Last Friday (7.30) in a piece called “Dressed To Lose Weight, Turn Greenish-Yellow,” I voiced surprise that screen captures of Criterion’s new Dressed To Kill Bluray (due on 8.18) indicated the film has been horizontally compressed — faces thinner, circles changed to ovals, etc. A review by DVD Beaver‘s Gary W. Tooze provided the screen captures and observed that the Criterion Bluray “seems vertically stretched,” which makes “the faces thinner and taller…the Bluray is also more faded-looking and has a yellow/green tinge to it.” Some HE commenters argued that the distortion was in my head or that I was misunderstanding anamorphic photography or jumping the gun by saying it looked wrong.
Well, today Criterion announced that the Dressed To Kill Bluray is indeed wrong, and for a reason that boggles the mind and makes no sense at all — i.e., director Brian DePalma had asked for the geometry of the scan to be corrected — not to be widened or fattened, as some commenters had surmised, but to normalize the image — and yet “unfortunately that change was never carried over in the final product, and the resulting discs are wrong.” Understand that this is a direct quote from the Criterion website.
Let’s re-read it: a change requested by DePalma “was never carried over in the final product, and the resulting discs are wrong.” Because…what, the guy in charge of implementing DePalma’s wishes was drunk? Because he was grappling at the time with a self-destructive streak? Because he was worried about his kid or some outside-the-workplace concern and forgot to do his job? Does this make any sense to anyone?

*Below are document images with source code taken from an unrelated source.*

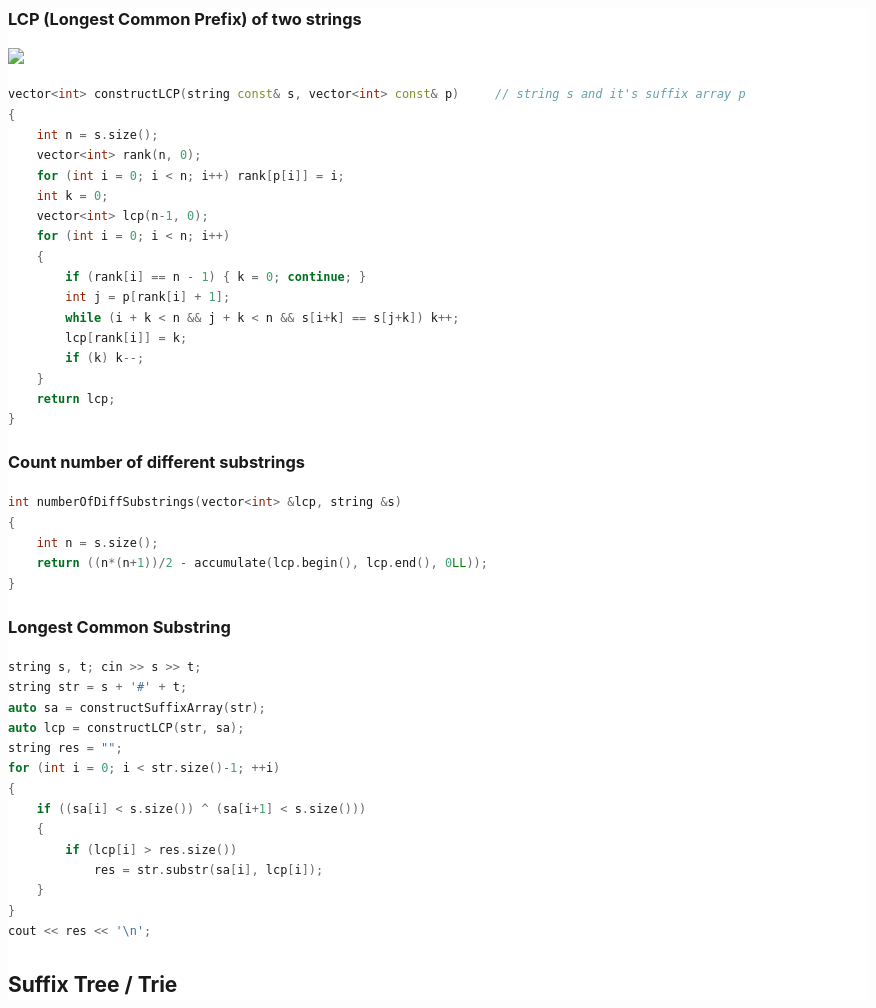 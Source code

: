 ### LCP (Longest Common Prefix) of two strings
![](.gitbook/assets/lcp.png)
```c++
vector<int> constructLCP(string const& s, vector<int> const& p)     // string s and it's suffix array p
{
    int n = s.size();
    vector<int> rank(n, 0);
    for (int i = 0; i < n; i++) rank[p[i]] = i;
    int k = 0;
    vector<int> lcp(n-1, 0);
    for (int i = 0; i < n; i++)
    {
        if (rank[i] == n - 1) { k = 0; continue; }
        int j = p[rank[i] + 1];
        while (i + k < n && j + k < n && s[i+k] == s[j+k]) k++;
        lcp[rank[i]] = k;
        if (k) k--;
    }
    return lcp;
}
```

### Count number of different substrings
```c++
int numberOfDiffSubstrings(vector<int> &lcp, string &s)
{
    int n = s.size();
    return ((n*(n+1))/2 - accumulate(lcp.begin(), lcp.end(), 0LL));
}
```

### Longest Common Substring
```c++
string s, t; cin >> s >> t;
string str = s + '#' + t;
auto sa = constructSuffixArray(str);
auto lcp = constructLCP(str, sa);
string res = "";
for (int i = 0; i < str.size()-1; ++i)
{
    if ((sa[i] < s.size()) ^ (sa[i+1] < s.size()))
    {
        if (lcp[i] > res.size())
            res = str.substr(sa[i], lcp[i]);
    }
}
cout << res << '\n';
```

## Suffix Tree / Trie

When MGM Home Video screwed up the overture sequence in their West Side Story Bluray in late 2011, everyone said “well, the MGM guys are jerks…what can you expect?” But Criterion is the gold standard. Their work is top of the line every time. How could a Criterion employee (or employees) have possibly ignored what should have been done per the director’s request and allowed a gross error in the look of a film to be mass-produced? This is an expensive thing, having to recall all those discs and replace them.